• **TASK REQUIREMENTS**: Every line of the data should be written out exactly, with the pictures left out.

• **RECORDS FOR PROCESSING**:
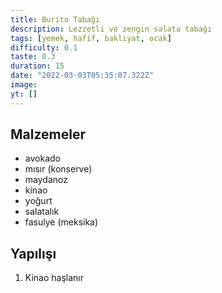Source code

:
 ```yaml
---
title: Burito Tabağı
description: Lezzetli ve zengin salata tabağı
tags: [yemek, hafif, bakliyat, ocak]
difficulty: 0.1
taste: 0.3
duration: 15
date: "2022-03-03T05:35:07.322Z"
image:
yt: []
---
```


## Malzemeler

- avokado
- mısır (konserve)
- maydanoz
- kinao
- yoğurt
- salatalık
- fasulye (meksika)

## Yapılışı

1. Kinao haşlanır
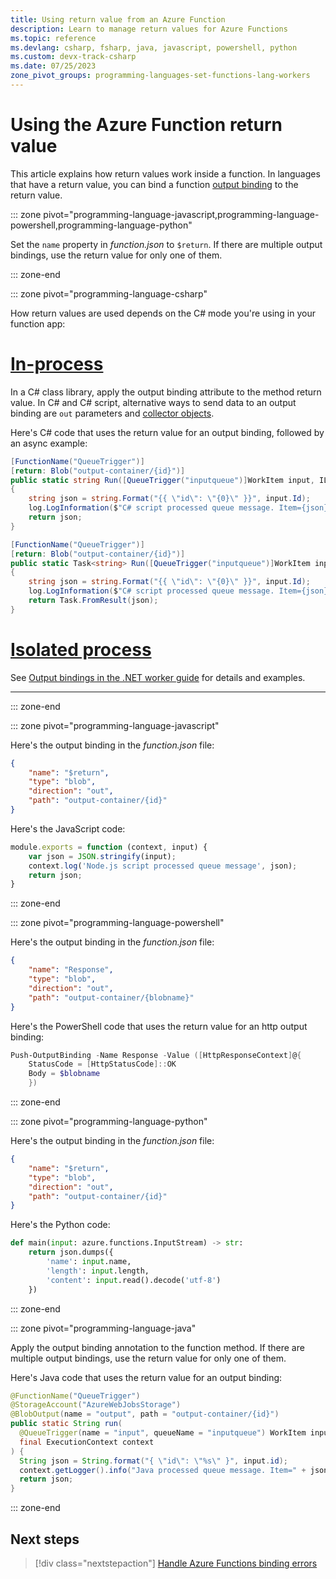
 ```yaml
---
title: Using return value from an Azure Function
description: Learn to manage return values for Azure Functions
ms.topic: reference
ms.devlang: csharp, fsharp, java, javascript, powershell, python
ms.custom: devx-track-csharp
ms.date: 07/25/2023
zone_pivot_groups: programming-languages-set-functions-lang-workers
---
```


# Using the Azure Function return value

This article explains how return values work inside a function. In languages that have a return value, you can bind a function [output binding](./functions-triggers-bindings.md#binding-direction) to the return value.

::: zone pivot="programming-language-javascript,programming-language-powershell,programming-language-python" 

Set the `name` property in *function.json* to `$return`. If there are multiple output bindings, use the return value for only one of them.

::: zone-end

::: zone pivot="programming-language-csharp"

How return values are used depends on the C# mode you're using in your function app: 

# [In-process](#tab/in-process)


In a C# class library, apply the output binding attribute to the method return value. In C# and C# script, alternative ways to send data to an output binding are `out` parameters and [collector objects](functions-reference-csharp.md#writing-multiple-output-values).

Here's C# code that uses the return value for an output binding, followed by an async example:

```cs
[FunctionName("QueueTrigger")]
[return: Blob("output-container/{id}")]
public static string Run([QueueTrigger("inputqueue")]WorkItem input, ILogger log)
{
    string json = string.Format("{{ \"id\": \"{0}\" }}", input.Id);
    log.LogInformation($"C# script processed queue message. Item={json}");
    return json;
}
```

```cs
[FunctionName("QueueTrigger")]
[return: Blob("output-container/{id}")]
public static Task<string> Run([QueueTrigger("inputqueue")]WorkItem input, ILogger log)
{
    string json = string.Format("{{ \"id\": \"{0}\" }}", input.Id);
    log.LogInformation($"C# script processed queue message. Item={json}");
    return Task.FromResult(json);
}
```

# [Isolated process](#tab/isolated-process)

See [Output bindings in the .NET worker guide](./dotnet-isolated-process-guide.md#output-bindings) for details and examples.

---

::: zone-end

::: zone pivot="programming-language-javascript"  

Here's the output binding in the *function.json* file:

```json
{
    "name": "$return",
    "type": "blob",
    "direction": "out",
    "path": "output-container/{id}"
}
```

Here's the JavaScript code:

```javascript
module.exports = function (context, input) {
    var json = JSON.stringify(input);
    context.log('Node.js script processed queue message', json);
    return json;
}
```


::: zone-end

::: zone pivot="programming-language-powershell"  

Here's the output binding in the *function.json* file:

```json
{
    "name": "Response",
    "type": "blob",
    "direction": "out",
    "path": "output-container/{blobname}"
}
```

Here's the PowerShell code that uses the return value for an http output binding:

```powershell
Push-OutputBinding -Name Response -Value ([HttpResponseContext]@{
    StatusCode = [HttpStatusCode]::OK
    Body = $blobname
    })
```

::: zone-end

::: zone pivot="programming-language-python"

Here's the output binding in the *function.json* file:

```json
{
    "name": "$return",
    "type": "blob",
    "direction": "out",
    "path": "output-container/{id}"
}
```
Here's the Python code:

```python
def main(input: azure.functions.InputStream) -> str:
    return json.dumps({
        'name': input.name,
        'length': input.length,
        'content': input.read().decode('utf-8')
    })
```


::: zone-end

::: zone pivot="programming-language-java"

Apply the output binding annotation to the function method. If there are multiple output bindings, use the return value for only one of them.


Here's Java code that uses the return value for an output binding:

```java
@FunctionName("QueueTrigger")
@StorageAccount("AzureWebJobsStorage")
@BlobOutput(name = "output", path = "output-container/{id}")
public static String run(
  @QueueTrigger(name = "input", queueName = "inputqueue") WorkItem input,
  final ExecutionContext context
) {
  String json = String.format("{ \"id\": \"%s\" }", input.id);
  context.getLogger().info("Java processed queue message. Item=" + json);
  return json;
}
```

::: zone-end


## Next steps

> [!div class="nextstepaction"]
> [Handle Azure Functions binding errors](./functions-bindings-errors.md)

• **ANSWER BOX**:
Source code

:
 ```yaml
---
title: Burito Tabağı
description: Lezzetli ve zengin salata tabağı
tags: [yemek, hafif, bakliyat, ocak]
difficulty: 0.1
taste: 0.3
duration: 15
date: "2022-03-03T05:35:07.322Z"
image:
yt: []
---
```


## Malzemeler

- avokado
- mısır (konserve)
- maydanoz
- kinao
- yoğurt
- salatalık
- fasulye (meksika)

## Yapılışı

1. Kinao haşlanır
 ```yaml
---
title: Using return value from an Azure Function
description: Learn to manage return values for Azure Functions
ms.topic: reference
ms.devlang: csharp, fsharp, java, javascript, powershell, python
ms.custom: devx-track-csharp
ms.date: 07/25/2023
zone_pivot_groups: programming-languages-set-functions-lang-workers
---
```


# Using the Azure Function return value

This article explains how return values work inside a function. In languages that have a return value, you can bind a function [output binding](./functions-triggers-bindings.md#binding-direction) to the return value.

::: zone pivot="programming-language-javascript,programming-language-powershell,programming-language-python" 

Set the `name` property in *function.json* to `$return`. If there are multiple output bindings, use the return value for only one of them.

::: zone-end

::: zone pivot="programming-language-csharp"

How return values are used depends on the C# mode you're using in your function app: 

# [In-process](#tab/in-process)


In a C# class library, apply the output binding attribute to the method return value. In C# and C# script, alternative ways to send data to an output binding are `out` parameters and [collector objects](functions-reference-csharp.md#writing-multiple-output-values).

Here's C# code that uses the return value for an output binding, followed by an async example:

```cs
[FunctionName("QueueTrigger")]
[return: Blob("output-container/{id}")]
public static string Run([QueueTrigger("inputqueue")]WorkItem input, ILogger log)
{
    string json = string.Format("{{ \"id\": \"{0}\" }}", input.Id);
    log.LogInformation($"C# script processed queue message. Item={json}");
    return json;
}
```

```cs
[FunctionName("QueueTrigger")]
[return: Blob("output-container/{id}")]
public static Task<string> Run([QueueTrigger("inputqueue")]WorkItem input, ILogger log)
{
    string json = string.Format("{{ \"id\": \"{0}\" }}", input.Id);
    log.LogInformation($"C# script processed queue message. Item={json}");
    return Task.FromResult(json);
}
```

# [Isolated process](#tab/isolated-process)

See [Output bindings in the .NET worker guide](./dotnet-isolated-process-guide.md#output-bindings) for details and examples.

---

::: zone-end

::: zone pivot="programming-language-javascript"  

Here's the output binding in the *function.json* file:

```json
{
    "name": "$return",
    "type": "blob",
    "direction": "out",
    "path": "output-container/{id}"
}
```

Here's the JavaScript code:

```javascript
module.exports = function (context, input) {
    var json = JSON.stringify(input);
    context.log('Node.js script processed queue message', json);
    return json;
}
```


::: zone-end

::: zone pivot="programming-language-powershell"  

Here's the output binding in the *function.json* file:

```json
{
    "name": "Response",
    "type": "blob",
    "direction": "out",
    "path": "output-container/{blobname}"
}
```

Here's the PowerShell code that uses the return value for an http output binding:

```powershell
Push-OutputBinding -Name Response -Value ([HttpResponseContext]@{
    StatusCode = [HttpStatusCode]::OK
    Body = $blobname
    })
```

::: zone-end

::: zone pivot="programming-language-python"

Here's the output binding in the *function.json* file:

```json
{
    "name": "$return",
    "type": "blob",
    "direction": "out",
    "path": "output-container/{id}"
}
```
Here's the Python code:

```python
def main(input: azure.functions.InputStream) -> str:
    return json.dumps({
        'name': input.name,
        'length': input.length,
        'content': input.read().decode('utf-8')
    })
```


::: zone-end

::: zone pivot="programming-language-java"

Apply the output binding annotation to the function method. If there are multiple output bindings, use the return value for only one of them.


Here's Java code that uses the return value for an output binding:

```java
@FunctionName("QueueTrigger")
@StorageAccount("AzureWebJobsStorage")
@BlobOutput(name = "output", path = "output-container/{id}")
public static String run(
  @QueueTrigger(name = "input", queueName = "inputqueue") WorkItem input,
  final ExecutionContext context
) {
  String json = String.format("{ \"id\": \"%s\" }", input.id);
  context.getLogger().info("Java processed queue message. Item=" + json);
  return json;
}
```

::: zone-end


## Next steps

> [!div class="nextstepaction"]
> [Handle Azure Functions binding errors](./functions-bindings-errors.md)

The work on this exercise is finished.